PianoBART

The description is generated by Grok3.

Model Details

Model Name: PianoBART
Model Type: Transformer-based model (BART architecture) for symbolic piano music generation and understanding
Version: 1.0
Release Date: August 2025
Developers: Zijian Zhao, Weichao Zeng, Yutong He, Fupeng He, Yiyi Wang
Organization: SYSU
License: Apache License 2.0
Paper: PianoBART: Symbolic Piano Music Generation and Understanding with Large-Scale Pre-Training, ICME 2024
Arxiv: https://arxiv.org/abs/2407.03361

Citation:

@INPROCEEDINGS{10688332,
  author={Liang, Xiao and Zhao, Zijian and Zeng, Weichao and He, Yutong and He, Fupeng and Wang, Yiyi and Gao, Chengying},
  booktitle={2024 IEEE International Conference on Multimedia and Expo (ICME)},
  title={PianoBART: Symbolic Piano Music Generation and Understanding with Large-Scale Pre-Training},
  year={2024},
  volume={},
  number={},
  pages={1-6},
  doi={10.1109/ICME57554.2024.10688332}
}

Contact: [email protected]
Repository: https://github.com/RS2002/PianoBart

Model Description

PianoBART is a transformer-based model built on the Bidirectional and Auto-Regressive Transformers (BART) architecture, designed for symbolic piano music generation and understanding. It leverages large-scale pre-training to perform tasks such as music generation, composer classification, emotion classification, velocity prediction, and melody prediction. The model processes symbolic music data in an octuple format and is inspired by frameworks like MusicBERT and MidiBERT-Piano.

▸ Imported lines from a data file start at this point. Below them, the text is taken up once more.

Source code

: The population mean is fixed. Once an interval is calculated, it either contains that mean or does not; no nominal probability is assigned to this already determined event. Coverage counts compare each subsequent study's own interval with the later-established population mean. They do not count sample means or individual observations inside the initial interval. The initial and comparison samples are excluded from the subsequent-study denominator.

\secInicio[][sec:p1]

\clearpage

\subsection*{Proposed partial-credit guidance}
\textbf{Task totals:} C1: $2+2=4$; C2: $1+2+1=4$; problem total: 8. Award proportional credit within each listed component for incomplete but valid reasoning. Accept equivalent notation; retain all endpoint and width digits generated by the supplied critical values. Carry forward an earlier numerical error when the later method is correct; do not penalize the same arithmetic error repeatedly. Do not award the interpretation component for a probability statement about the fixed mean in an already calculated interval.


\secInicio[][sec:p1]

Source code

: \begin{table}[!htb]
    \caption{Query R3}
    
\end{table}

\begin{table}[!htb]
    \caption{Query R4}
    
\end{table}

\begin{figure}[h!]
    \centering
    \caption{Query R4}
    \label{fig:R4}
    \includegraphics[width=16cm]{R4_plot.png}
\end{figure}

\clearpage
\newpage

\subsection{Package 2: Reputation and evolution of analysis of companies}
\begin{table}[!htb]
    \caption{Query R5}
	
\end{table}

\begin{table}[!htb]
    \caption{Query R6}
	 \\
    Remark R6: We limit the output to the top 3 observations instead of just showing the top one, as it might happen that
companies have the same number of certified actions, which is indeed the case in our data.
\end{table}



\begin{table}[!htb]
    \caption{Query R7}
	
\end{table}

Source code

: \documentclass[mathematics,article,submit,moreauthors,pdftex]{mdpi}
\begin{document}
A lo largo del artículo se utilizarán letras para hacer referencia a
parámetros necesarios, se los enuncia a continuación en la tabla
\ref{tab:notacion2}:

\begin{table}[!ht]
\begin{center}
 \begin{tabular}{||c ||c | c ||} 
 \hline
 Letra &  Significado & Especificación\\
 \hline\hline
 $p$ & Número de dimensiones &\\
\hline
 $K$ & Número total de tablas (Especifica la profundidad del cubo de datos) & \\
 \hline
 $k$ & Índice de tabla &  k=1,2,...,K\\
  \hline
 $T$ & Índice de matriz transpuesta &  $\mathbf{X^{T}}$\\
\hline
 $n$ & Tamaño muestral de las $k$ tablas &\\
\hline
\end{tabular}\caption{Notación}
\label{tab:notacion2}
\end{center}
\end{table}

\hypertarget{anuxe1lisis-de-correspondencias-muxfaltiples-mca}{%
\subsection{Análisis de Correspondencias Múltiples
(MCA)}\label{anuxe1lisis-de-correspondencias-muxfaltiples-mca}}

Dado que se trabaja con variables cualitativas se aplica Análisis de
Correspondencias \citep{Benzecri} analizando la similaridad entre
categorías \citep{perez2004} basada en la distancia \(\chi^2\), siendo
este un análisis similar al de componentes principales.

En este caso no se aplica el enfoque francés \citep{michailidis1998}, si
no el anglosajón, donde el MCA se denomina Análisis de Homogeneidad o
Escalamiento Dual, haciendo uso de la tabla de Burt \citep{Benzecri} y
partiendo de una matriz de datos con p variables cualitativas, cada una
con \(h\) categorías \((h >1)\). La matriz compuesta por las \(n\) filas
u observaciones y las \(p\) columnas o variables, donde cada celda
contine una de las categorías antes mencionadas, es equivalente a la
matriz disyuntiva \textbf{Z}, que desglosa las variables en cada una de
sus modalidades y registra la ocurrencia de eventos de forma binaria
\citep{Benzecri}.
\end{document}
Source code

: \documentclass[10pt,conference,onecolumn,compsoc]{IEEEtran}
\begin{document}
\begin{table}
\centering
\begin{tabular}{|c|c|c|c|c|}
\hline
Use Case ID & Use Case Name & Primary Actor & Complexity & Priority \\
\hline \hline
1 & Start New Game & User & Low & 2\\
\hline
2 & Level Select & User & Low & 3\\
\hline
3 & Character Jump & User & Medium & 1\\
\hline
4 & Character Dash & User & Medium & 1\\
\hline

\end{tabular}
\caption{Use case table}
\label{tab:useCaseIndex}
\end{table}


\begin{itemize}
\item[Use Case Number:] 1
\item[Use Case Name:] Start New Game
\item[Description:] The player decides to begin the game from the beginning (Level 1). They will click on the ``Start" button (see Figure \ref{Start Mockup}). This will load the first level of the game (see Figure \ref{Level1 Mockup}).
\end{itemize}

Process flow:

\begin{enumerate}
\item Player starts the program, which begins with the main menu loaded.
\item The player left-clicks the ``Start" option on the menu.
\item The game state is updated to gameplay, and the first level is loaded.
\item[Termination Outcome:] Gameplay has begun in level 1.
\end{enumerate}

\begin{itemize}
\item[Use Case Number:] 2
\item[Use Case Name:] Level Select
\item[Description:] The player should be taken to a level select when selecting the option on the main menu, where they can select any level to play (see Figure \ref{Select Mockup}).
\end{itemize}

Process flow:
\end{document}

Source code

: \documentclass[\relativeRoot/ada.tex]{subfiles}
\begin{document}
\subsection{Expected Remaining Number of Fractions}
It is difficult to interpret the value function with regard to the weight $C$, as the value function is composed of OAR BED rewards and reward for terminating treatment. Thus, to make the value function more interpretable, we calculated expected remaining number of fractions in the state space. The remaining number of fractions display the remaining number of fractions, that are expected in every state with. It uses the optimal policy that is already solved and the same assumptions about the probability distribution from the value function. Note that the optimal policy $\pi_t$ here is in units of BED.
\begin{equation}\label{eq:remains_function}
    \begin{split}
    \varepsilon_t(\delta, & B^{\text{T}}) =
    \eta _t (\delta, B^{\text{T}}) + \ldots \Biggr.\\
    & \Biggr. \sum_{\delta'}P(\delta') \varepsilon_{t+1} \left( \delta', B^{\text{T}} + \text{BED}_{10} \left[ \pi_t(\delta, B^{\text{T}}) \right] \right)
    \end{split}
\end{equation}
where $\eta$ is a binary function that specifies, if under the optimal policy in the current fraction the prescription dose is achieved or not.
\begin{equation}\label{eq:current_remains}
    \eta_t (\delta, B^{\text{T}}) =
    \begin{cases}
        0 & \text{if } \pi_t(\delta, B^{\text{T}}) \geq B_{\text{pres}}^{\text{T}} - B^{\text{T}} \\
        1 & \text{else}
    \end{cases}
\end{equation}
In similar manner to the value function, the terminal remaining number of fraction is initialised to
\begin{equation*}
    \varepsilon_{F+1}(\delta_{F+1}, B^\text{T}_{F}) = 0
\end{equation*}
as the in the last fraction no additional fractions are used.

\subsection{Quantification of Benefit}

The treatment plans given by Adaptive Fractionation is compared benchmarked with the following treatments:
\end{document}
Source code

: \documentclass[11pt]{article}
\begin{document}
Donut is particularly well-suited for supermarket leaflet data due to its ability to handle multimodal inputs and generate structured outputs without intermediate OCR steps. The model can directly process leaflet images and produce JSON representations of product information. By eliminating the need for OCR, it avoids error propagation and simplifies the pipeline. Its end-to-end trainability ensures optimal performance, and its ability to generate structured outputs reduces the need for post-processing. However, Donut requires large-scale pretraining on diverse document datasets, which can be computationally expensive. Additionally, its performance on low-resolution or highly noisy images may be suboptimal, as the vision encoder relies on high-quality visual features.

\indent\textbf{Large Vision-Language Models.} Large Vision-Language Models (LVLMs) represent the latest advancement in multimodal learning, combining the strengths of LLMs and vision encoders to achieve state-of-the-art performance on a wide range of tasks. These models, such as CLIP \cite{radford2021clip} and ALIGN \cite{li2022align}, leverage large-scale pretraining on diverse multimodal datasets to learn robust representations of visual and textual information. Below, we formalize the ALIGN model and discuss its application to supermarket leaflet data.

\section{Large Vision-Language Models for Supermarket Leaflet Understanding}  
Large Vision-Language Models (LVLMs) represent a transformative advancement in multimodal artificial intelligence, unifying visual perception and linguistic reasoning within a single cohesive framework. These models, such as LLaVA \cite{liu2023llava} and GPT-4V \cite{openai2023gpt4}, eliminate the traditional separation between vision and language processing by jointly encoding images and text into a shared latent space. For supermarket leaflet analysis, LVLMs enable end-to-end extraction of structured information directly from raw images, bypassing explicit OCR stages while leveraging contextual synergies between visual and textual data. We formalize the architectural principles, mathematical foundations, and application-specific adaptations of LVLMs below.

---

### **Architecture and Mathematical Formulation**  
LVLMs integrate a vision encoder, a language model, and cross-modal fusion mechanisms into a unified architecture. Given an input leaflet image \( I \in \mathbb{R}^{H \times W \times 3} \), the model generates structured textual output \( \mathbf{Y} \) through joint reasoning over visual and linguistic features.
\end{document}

Architecture: BART (encoder-decoder transformer)
Input Format: Octuple representation of symbolic music (batch_size, sequence_length, 8) for both encoder and decoder
Output Format: Hidden states of dimension [batch_size, sequence_length, 1024]
Hidden Size: 1024
Training Objective: Pre-training with large-scale datasets followed by task-specific fine-tuning
Tasks Supported: Music generation, composer classification, emotion classification, velocity prediction, melody prediction

Training Data

The model was pre-trained and fine-tuned on the following datasets:

Pre-training: POP1K7, ASAP, POP909, Pianist8, EMOPIA
Generation: Maestro, GiantMIDI
Composer Classification: ASAP, Pianist8
Emotion Classification: EMOPIA
Velocity Prediction: GiantMIDI
Melody Prediction: POP909

For dataset preprocessing and organization, refer to the MusicBERT and MidiBERT-Piano repositories.

Usage

Installation

git clone https://huggingface.co/RS2002/PianoBART

Please ensure that the model.py and Octuple.pkl files are located in the same folder.

Example Code

import torch
from model import PianoBART

# Load the model
model = PianoBART.from_pretrained("RS2002/PianoBART")

# Example input
input_ids_encoder = torch.randint(1, 10, (2, 1024, 8))
input_ids_decoder = torch.randint(1, 10, (2, 1024, 8))
encoder_attention_mask = torch.zeros((2, 1024))
decoder_attention_mask = torch.zeros((2, 1024))

# Forward pass
output = model(input_ids_encoder, input_ids_decoder, encoder_attention_mask, decoder_attention_mask)
print(output.last_hidden_state.size())  # Output: [2, 1024, 1024]